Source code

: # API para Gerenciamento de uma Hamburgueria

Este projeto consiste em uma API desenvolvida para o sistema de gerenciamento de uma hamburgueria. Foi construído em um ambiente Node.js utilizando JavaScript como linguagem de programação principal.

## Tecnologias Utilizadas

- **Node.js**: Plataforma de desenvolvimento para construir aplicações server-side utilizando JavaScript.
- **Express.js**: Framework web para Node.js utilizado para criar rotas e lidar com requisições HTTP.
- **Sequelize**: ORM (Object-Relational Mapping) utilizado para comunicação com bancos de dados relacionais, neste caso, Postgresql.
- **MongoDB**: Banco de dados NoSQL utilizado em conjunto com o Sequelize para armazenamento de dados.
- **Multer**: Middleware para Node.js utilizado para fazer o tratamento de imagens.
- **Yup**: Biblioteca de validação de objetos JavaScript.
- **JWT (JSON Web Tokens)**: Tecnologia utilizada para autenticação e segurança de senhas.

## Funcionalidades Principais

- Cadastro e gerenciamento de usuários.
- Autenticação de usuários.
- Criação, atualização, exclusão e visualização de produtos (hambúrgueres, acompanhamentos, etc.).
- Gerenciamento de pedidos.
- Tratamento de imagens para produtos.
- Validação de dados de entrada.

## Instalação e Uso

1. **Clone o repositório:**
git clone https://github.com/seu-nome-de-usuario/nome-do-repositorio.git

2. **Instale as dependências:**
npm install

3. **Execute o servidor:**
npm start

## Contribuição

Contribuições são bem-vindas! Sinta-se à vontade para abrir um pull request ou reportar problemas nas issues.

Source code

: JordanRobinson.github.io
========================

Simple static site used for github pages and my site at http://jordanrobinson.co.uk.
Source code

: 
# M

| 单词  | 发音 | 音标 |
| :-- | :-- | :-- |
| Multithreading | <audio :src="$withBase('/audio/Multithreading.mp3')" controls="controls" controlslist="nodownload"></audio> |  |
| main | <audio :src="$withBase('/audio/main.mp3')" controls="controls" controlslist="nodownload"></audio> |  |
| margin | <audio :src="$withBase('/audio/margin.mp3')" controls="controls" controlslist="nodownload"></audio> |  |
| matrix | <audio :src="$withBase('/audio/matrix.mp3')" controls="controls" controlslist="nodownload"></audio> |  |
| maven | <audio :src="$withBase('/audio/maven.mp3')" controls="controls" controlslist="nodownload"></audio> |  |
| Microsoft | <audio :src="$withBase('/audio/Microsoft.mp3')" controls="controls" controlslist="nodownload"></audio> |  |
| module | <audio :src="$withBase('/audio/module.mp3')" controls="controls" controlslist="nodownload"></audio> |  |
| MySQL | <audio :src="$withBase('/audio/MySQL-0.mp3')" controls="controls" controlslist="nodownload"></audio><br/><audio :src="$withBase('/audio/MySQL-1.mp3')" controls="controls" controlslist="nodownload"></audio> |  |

---+---

• _Task objective_
Nothing outside this range should appear: the lines from the start of the listing through the line with "- Criação, atualização, exclusão", each reproduced exactly, both ends included.

• _Output of the task_
Source code

: # API para Gerenciamento de uma Hamburgueria

Este projeto consiste em uma API desenvolvida para o sistema de gerenciamento de uma hamburgueria. Foi construído em um ambiente Node.js utilizando JavaScript como linguagem de programação principal.

## Tecnologias Utilizadas

- **Node.js**: Plataforma de desenvolvimento para construir aplicações server-side utilizando JavaScript.
- **Express.js**: Framework web para Node.js utilizado para criar rotas e lidar com requisições HTTP.
- **Sequelize**: ORM (Object-Relational Mapping) utilizado para comunicação com bancos de dados relacionais, neste caso, Postgresql.
- **MongoDB**: Banco de dados NoSQL utilizado em conjunto com o Sequelize para armazenamento de dados.
- **Multer**: Middleware para Node.js utilizado para fazer o tratamento de imagens.
- **Yup**: Biblioteca de validação de objetos JavaScript.
- **JWT (JSON Web Tokens)**: Tecnologia utilizada para autenticação e segurança de senhas.

## Funcionalidades Principais

- Cadastro e gerenciamento de usuários.
- Autenticação de usuários.
- Criação, atualização, exclusão e visualização de produtos (hambúrgueres, acompanhamentos, etc.).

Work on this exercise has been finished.